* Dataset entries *
++++++++++++++++++++

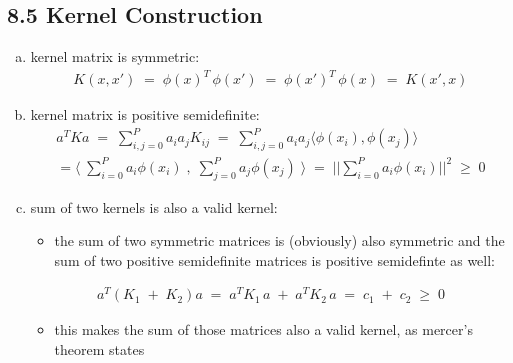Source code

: \documentclass[10pt,a4paper]{article}
\begin{document}
\subsection*{8.5 Kernel Construction}
\begin{enumerate}[a)]
\item kernel matrix is symmetric:
\begin{eqnarray}
K(x,x')\;=\;\phi(x)^T\,\phi(x')\;=\;\phi(x')^T\,\phi(x)\;=\;K(x',x)
\end{eqnarray}
\item kernel matrix is positive semidefinite:
\begin{eqnarray}
a^T K a\;=\;\sum^P_{i,j=0} a_i a_j K_{ij}\;=\;\sum^P_{i,j=0}a_i a_j \langle \phi(x_i), \phi(x_j) \rangle \\
= \langle\; \sum^P_{i=0}a_i \phi(x_i) \;,\; \sum^P_{j=0} a_j \phi(x_j)\;\rangle \;=\; || \sum_{i=0}^P a_i \phi(x_i) ||^2 \;\geq\;0
\end{eqnarray}
\item sum of two kernels is also a valid kernel:
\begin{itemize}
\item the sum of two symmetric matrices is (obviously) also symmetric and the sum of two positive semidefinite matrices is positive semidefinte as well:
\end{itemize}
\begin{eqnarray}
a^T (K_1\;+\;K_2) a\;=\;a^T K_1 \,a\;+\;a^T K_2 \,a\;=\;c_1\;+\;c_2\;\geq\;0
\end{eqnarray}
\begin{itemize}
\item this makes the sum of those matrices also a valid kernel, as mercer's theorem states
\end{itemize}
\end{enumerate}
\end{document}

++++++++++++++++++++

* EXERCISE DESCRIPTION *
Quote the entries above word for word. Leave the images out.

* TASK RESPONSE *
Source code

: \documentclass[10pt,a4paper]{article}
\begin{document}
\subsection*{8.5 Kernel Construction}
\begin{enumerate}[a)]
\item kernel matrix is symmetric:
\begin{eqnarray}
K(x,x')\;=\;\phi(x)^T\,\phi(x')\;=\;\phi(x')^T\,\phi(x)\;=\;K(x',x)
\end{eqnarray}
\item kernel matrix is positive semidefinite:
\begin{eqnarray}
a^T K a\;=\;\sum^P_{i,j=0} a_i a_j K_{ij}\;=\;\sum^P_{i,j=0}a_i a_j \langle \phi(x_i), \phi(x_j) \rangle \\
= \langle\; \sum^P_{i=0}a_i \phi(x_i) \;,\; \sum^P_{j=0} a_j \phi(x_j)\;\rangle \;=\; || \sum_{i=0}^P a_i \phi(x_i) ||^2 \;\geq\;0
\end{eqnarray}
\item sum of two kernels is also a valid kernel:
\begin{itemize}
\item the sum of two symmetric matrices is (obviously) also symmetric and the sum of two positive semidefinite matrices is positive semidefinte as well:
\end{itemize}
\begin{eqnarray}
a^T (K_1\;+\;K_2) a\;=\;a^T K_1 \,a\;+\;a^T K_2 \,a\;=\;c_1\;+\;c_2\;\geq\;0
\end{eqnarray}
\begin{itemize}
\item this makes the sum of those matrices also a valid kernel, as mercer's theorem states
\end{itemize}
\end{enumerate}
\end{document}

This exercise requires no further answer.